-- TASK STATEMENT --
Go through the records and filter out every line lacking the word "产品网站"; copy the lines that remain.

Pictures paired with source code
##########

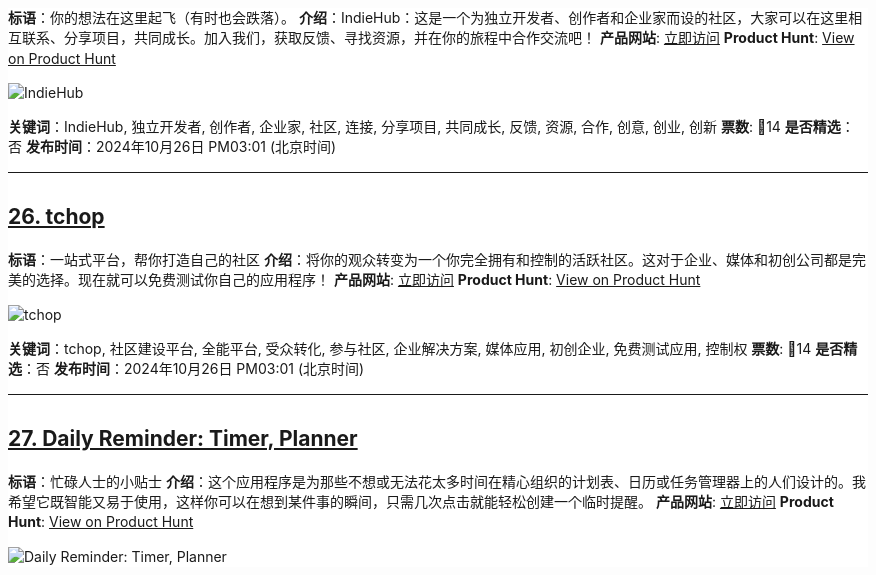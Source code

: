 **标语**：你的想法在这里起飞（有时也会跌落）。
**介绍**：IndieHub：这是一个为独立开发者、创作者和企业家而设的社区，大家可以在这里相互联系、分享项目，共同成长。加入我们，获取反馈、寻找资源，并在你的旅程中合作交流吧！
**产品网站**: [立即访问](https://www.producthunt.com/r/H2FVNPAWXP7YN5?utm_campaign=producthunt-api&utm_medium=api-v2&utm_source=Application%3A+decohack+%28ID%3A+131684%29)
**Product Hunt**: [View on Product Hunt](https://www.producthunt.com/posts/indiehub-2?utm_campaign=producthunt-api&utm_medium=api-v2&utm_source=Application%3A+decohack+%28ID%3A+131684%29)

![IndieHub](https://ph-files.imgix.net/2ef013de-3d81-4678-a9e8-c58114fe9a18.png?auto=format&fit=crop&frame=1&h=512&w=1024)

**关键词**：IndieHub, 独立开发者, 创作者, 企业家, 社区, 连接, 分享项目, 共同成长, 反馈, 资源, 合作, 创意, 创业, 创新
**票数**: 🔺14
**是否精选**：否
**发布时间**：2024年10月26日 PM03:01 (北京时间)

---

## [26. tchop](https://www.producthunt.com/posts/tchop?utm_campaign=producthunt-api&utm_medium=api-v2&utm_source=Application%3A+decohack+%28ID%3A+131684%29)

**标语**：一站式平台，帮你打造自己的社区
**介绍**：将你的观众转变为一个你完全拥有和控制的活跃社区。这对于企业、媒体和初创公司都是完美的选择。现在就可以免费测试你自己的应用程序！
**产品网站**: [立即访问](https://www.producthunt.com/r/QNIYDZQUYHFTVZ?utm_campaign=producthunt-api&utm_medium=api-v2&utm_source=Application%3A+decohack+%28ID%3A+131684%29)
**Product Hunt**: [View on Product Hunt](https://www.producthunt.com/posts/tchop?utm_campaign=producthunt-api&utm_medium=api-v2&utm_source=Application%3A+decohack+%28ID%3A+131684%29)

![tchop](https://ph-files.imgix.net/2d91e860-8435-4990-af2a-cdf88d6200fc.png?auto=format&fit=crop&frame=1&h=512&w=1024)

**关键词**：tchop, 社区建设平台, 全能平台, 受众转化, 参与社区, 企业解决方案, 媒体应用, 初创企业, 免费测试应用, 控制权
**票数**: 🔺14
**是否精选**：否
**发布时间**：2024年10月26日 PM03:01 (北京时间)

---

## [27. Daily Reminder: Timer, Planner](https://www.producthunt.com/posts/daily-reminder-timer-planner?utm_campaign=producthunt-api&utm_medium=api-v2&utm_source=Application%3A+decohack+%28ID%3A+131684%29)

**标语**：忙碌人士的小贴士
**介绍**：这个应用程序是为那些不想或无法花太多时间在精心组织的计划表、日历或任务管理器上的人们设计的。我希望它既智能又易于使用，这样你可以在想到某件事的瞬间，只需几次点击就能轻松创建一个临时提醒。
**产品网站**: [立即访问](https://www.producthunt.com/r/QFER5LIZW4E22B?utm_campaign=producthunt-api&utm_medium=api-v2&utm_source=Application%3A+decohack+%28ID%3A+131684%29)
**Product Hunt**: [View on Product Hunt](https://www.producthunt.com/posts/daily-reminder-timer-planner?utm_campaign=producthunt-api&utm_medium=api-v2&utm_source=Application%3A+decohack+%28ID%3A+131684%29)

![Daily Reminder: Timer, Planner](https://ph-files.imgix.net/99c2f048-9eb4-4cea-9905-e305305bc72f.png?auto=format&fit=crop&frame=1&h=512&w=1024)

##########

-- WRITTEN RESPONSE --
**产品网站**: [立即访问](https://www.producthunt.com/r/H2FVNPAWXP7YN5?utm_campaign=producthunt-api&utm_medium=api-v2&utm_source=Application%3A+decohack+%28ID%3A+131684%29)
**产品网站**: [立即访问](https://www.producthunt.com/r/QNIYDZQUYHFTVZ?utm_campaign=producthunt-api&utm_medium=api-v2&utm_source=Application%3A+decohack+%28ID%3A+131684%29)
**产品网站**: [立即访问](https://www.producthunt.com/r/QFER5LIZW4E22B?utm_campaign=producthunt-api&utm_medium=api-v2&utm_source=Application%3A+decohack+%28ID%3A+131684%29)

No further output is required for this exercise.